Car

Car jokes

When a "Baby on Board" sticker is a little faded and beat up, you know the kid is at least a year old, and the car is safe to ram.

I’ll never forget my father’s last words to me just before he died: “Are you sure you fixed the brakes?”

I was driving and accidentally hit a crippled kid. They were still breathing, so I told them to walk it off.

Why did the rapper take the bus to the studio?

Because their car ran out of RHYME.

What is the difference between women and cars?

At least one of them retained their value after getting wrecked.

My last relationship ended because I didn’t open the car door for her. Instead, I just went to the top of the water.

What's the most embarrassing thing about locking your keys in the car outside a pregnancy care center?

Having to go inside and ask for a coat hanger.

Police officers hope you’re a criminal.

Doctors hope you get sick.

Mechanics hope you get car troubles.

But only thieves wish you prosperity.

Weird?

A man is pulled over by a police officer.

The policeman approaches the driver's door. "Is there a problem, Officer?"

The officer says, "Sir, you were speeding. Can I see your license, please?"

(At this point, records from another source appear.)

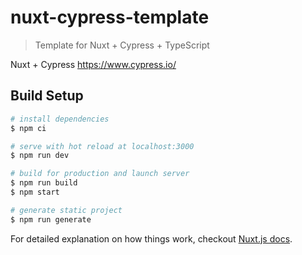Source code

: # nuxt-cypress-template

> Template for Nuxt + Cypress + TypeScript

Nuxt + Cypress https://www.cypress.io/

## Build Setup

``` bash
# install dependencies
$ npm ci

# serve with hot reload at localhost:3000
$ npm run dev

# build for production and launch server
$ npm run build
$ npm start

# generate static project
$ npm run generate
```

For detailed explanation on how things work, checkout [Nuxt.js docs](https://nuxtjs.org).
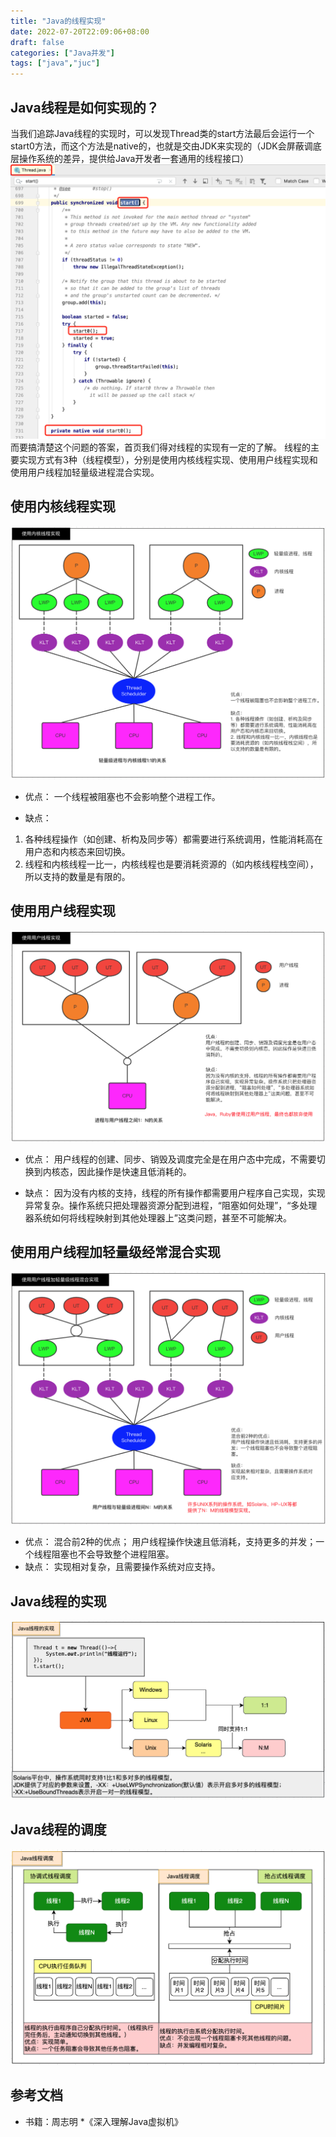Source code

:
 ```yaml
---
title: "Java的线程实现"
date: 2022-07-20T22:09:06+08:00
draft: false
categories: ["Java并发"]
tags: ["java","juc"]
---
```


## Java线程是如何实现的？
当我们追踪Java线程的实现时，可以发现Thread类的start方法最后会运行一个start0方法，而这个方法是native的，也就是交由JDK来实现的（JDK会屏蔽调底层操作系统的差异，提供给Java开发者一套通用的线程接口）
![](/mb/images/juc/threadImpl/01.png)
而要搞清楚这个问题的答案，首页我们得对线程的实现有一定的了解。
线程的主要实现方式有3种（线程模型），分别是使用内核线程实现、使用用户线程实现和使用用户线程加轻量级进程混合实现。

## 使用内核线程实现
![](/mb/images/juc/threadImpl/02.png)

* 优点：
一个线程被阻塞也不会影响整个进程工作。

* 缺点：
1. 各种线程操作（如创建、析构及同步等）都需要进行系统调用，性能消耗高在用户态和内核态来回切换。
2. 线程和内核线程一比一，内核线程也是要消耗资源的（如内核线程栈空间），所以支持的数量是有限的。

## 使用用户线程实现
![](/mb/images/juc/threadImpl/03.png)

* 优点：
用户线程的创建、同步、销毁及调度完全是在用户态中完成，不需要切换到内核态，因此操作是快速且低消耗的。

* 缺点：
因为没有内核的支持，线程的所有操作都需要用户程序自己实现，实现异常复杂。操作系统只把处理器资源分配到进程，“阻塞如何处理”，“多处理器系统如何将线程映射到其他处理器上”这类问题，甚至不可能解决。

## 使用用户线程加轻量级经常混合实现
![](/mb/images/juc/threadImpl/04.png)

* 优点：
混合前2种的优点；
用户线程操作快速且低消耗，支持更多的并发；一个线程阻塞也不会导致整个进程阻塞。
* 缺点：
实现相对复杂，且需要操作系统对应支持。

## Java线程的实现
![](/mb/images/juc/threadImpl/05.png)

## Java线程的调度
![](/mb/images/juc/threadImpl/06.png)

## 参考文档
* 书籍：周志明 *《深入理解Java虚拟机》



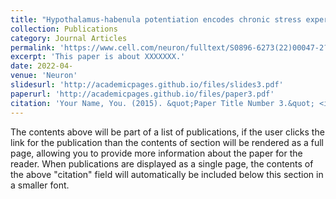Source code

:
 ```yaml
---
title: "Hypothalamus-habenula potentiation encodes chronic stress experience and drives depression onset"
collection: Publications
category: Journal Articles
permalink: 'https://www.cell.com/neuron/fulltext/S0896-6273(22)00047-2?_returnURL=https%3A%2F%2Flinkinghub.elsevier.com%2Fretrieve%2Fpii%2FS0896627322000472%3Fshowall%3Dtrue'
excerpt: 'This paper is about XXXXXXX.'
date: 2022-04-
venue: 'Neuron'
slidesurl: 'http://academicpages.github.io/files/slides3.pdf'
paperurl: 'http://academicpages.github.io/files/paper3.pdf'
citation: 'Your Name, You. (2015). &quot;Paper Title Number 3.&quot; <i>Journal 1</i>. 1(3).'
---
```


The contents above will be part of a list of publications, if the user clicks the link for the publication than the contents of section will be rendered as a full page, allowing you to provide more information about the paper for the reader. When publications are displayed as a single page, the contents of the above "citation" field will automatically be included below this section in a smaller font.
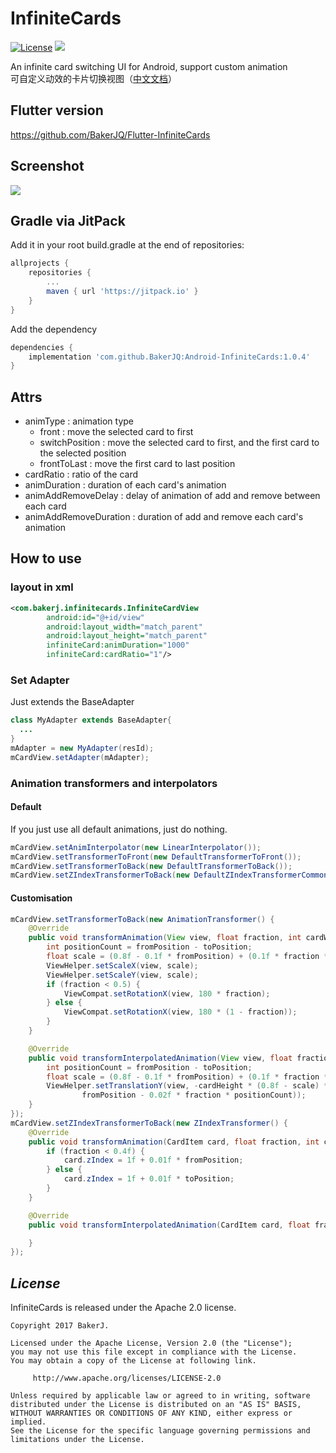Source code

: # InfiniteCards
[![License](https://img.shields.io/badge/license-Apache%202-4EB1BA.svg)](https://www.apache.org/licenses/LICENSE-2.0.html)
[![](https://jitpack.io/v/BakerJQ/Android-InfiniteCards.svg)](https://jitpack.io/#BakerJQ/Android-InfiniteCards)

An infinite card switching UI for Android, support custom animation  
可自定义动效的卡片切换视图（[中文文档](https://github.com/BakerJQ/Android-InfiniteCards/blob/master/README_cn.md)）

## Flutter version
https://github.com/BakerJQ/Flutter-InfiniteCards

## Screenshot
![](https://raw.githubusercontent.com/BakerJQ/Android-InfiniteCards/master/screenshot/sample.gif)

## Gradle via JitPack
Add it in your root build.gradle at the end of repositories:
``` groovy
allprojects {
	repositories {
		...
		maven { url 'https://jitpack.io' }
	}
}
```
Add the dependency
``` groovy
dependencies {
    implementation 'com.github.BakerJQ:Android-InfiniteCards:1.0.4'
}
```

## Attrs
- animType : animation type
  - front : move the selected card to first
  - switchPosition : move the selected card to first, and the first card to the selected position
  - frontToLast : move the first card to last position
- cardRatio : ratio of the card
- animDuration : duration of each card's animation
- animAddRemoveDelay : delay of animation of add and remove between each card
- animAddRemoveDuration : duration of add and remove each card's animation

## How to use
### layout in xml
```xml
<com.bakerj.infinitecards.InfiniteCardView
        android:id="@+id/view"
        android:layout_width="match_parent"
        android:layout_height="match_parent"
        infiniteCard:animDuration="1000"
        infiniteCard:cardRatio="1"/>

```
### Set Adapter
Just extends the BaseAdapter
```java
class MyAdapter extends BaseAdapter{
  ...
}
mAdapter = new MyAdapter(resId);
mCardView.setAdapter(mAdapter);
```
### Animation transformers and interpolators
#### Default
If you just use all default animations, just do nothing.
```java
mCardView.setAnimInterpolator(new LinearInterpolator());
mCardView.setTransformerToFront(new DefaultTransformerToFront());
mCardView.setTransformerToBack(new DefaultTransformerToBack());
mCardView.setZIndexTransformerToBack(new DefaultZIndexTransformerCommon());
```
#### Customisation
```java
mCardView.setTransformerToBack(new AnimationTransformer() {
    @Override
    public void transformAnimation(View view, float fraction, int cardWidth, int cardHeight, int fromPosition, int toPosition) {
        int positionCount = fromPosition - toPosition;
        float scale = (0.8f - 0.1f * fromPosition) + (0.1f * fraction * positionCount);
        ViewHelper.setScaleX(view, scale);
        ViewHelper.setScaleY(view, scale);
        if (fraction < 0.5) {
            ViewCompat.setRotationX(view, 180 * fraction);
        } else {
            ViewCompat.setRotationX(view, 180 * (1 - fraction));
        }
    }

    @Override
    public void transformInterpolatedAnimation(View view, float fraction, int cardWidth, int cardHeight, int fromPosition, int toPosition) {
        int positionCount = fromPosition - toPosition;
        float scale = (0.8f - 0.1f * fromPosition) + (0.1f * fraction * positionCount);
        ViewHelper.setTranslationY(view, -cardHeight * (0.8f - scale) * 0.5f - cardWidth * (0.02f *
                fromPosition - 0.02f * fraction * positionCount));
    }
});
mCardView.setZIndexTransformerToBack(new ZIndexTransformer() {
    @Override
    public void transformAnimation(CardItem card, float fraction, int cardWidth, int cardHeight, int fromPosition, int toPosition) {
        if (fraction < 0.4f) {
            card.zIndex = 1f + 0.01f * fromPosition;
        } else {
            card.zIndex = 1f + 0.01f * toPosition;
        }
    }

    @Override
    public void transformInterpolatedAnimation(CardItem card, float fraction, int cardWidth, int cardHeight, int fromPosition, int toPosition) {

    }
});
```
## *License*

InfiniteCards is released under the Apache 2.0 license.

```
Copyright 2017 BakerJ.

Licensed under the Apache License, Version 2.0 (the "License");
you may not use this file except in compliance with the License.
You may obtain a copy of the License at following link.

     http://www.apache.org/licenses/LICENSE-2.0

Unless required by applicable law or agreed to in writing, software
distributed under the License is distributed on an "AS IS" BASIS,
WITHOUT WARRANTIES OR CONDITIONS OF ANY KIND, either express or implied.
See the License for the specific language governing permissions and
limitations under the License.
```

The driver responds, "I'd give it to you, but I don't have one."

"You don't have one?"

The man responds, "I lost it four times for drunk driving."

The officer is shocked. "I see. Can I see your vehicle registration papers, please?"

"I'm sorry, I can't do that."

The officer says, "Why not?"

"I stole this car."

The officer says, "Stole it?"

The man says, "Yes, and I killed the owner."

At this point the officer is getting irate. "You what?!"

"She's in the trunk if you want to see."

The officer looks at the man and slowly backs away to his own car and calls for backup. Within minutes, five police cars show up, surrounding the car. A senior officer slowly approaches the car, clasping his half-drawn gun.

The senior officer says, "Sir, could you step out of your vehicle, please?"

The man steps out of his vehicle. "Is there a problem, sir?"

"One of my officers told me that you have stolen this car and murdered the owner."

"Murdered the owner?"

The officer responds, "Yes, could you please open the trunk of your car, please?"

The man opens the trunk, but there is nothing there.

The officer says, "Is this your car, sir?"

The man says, "Yes," and hands over the registration papers.

The officer, understandably, is quite stunned.

"One of my officers claims that you do not have a driving license."

The man digs through his pockets, pulls out a wallet, and hands it to the officer. The officer opens the wallet and examines the license. He looks quite puzzled.

"Thank you, sir. One of my officers told me you didn't have a license, stole this car, and murdered the owner."

The man replies, "I bet you the lying bastard told you I was speeding, too!"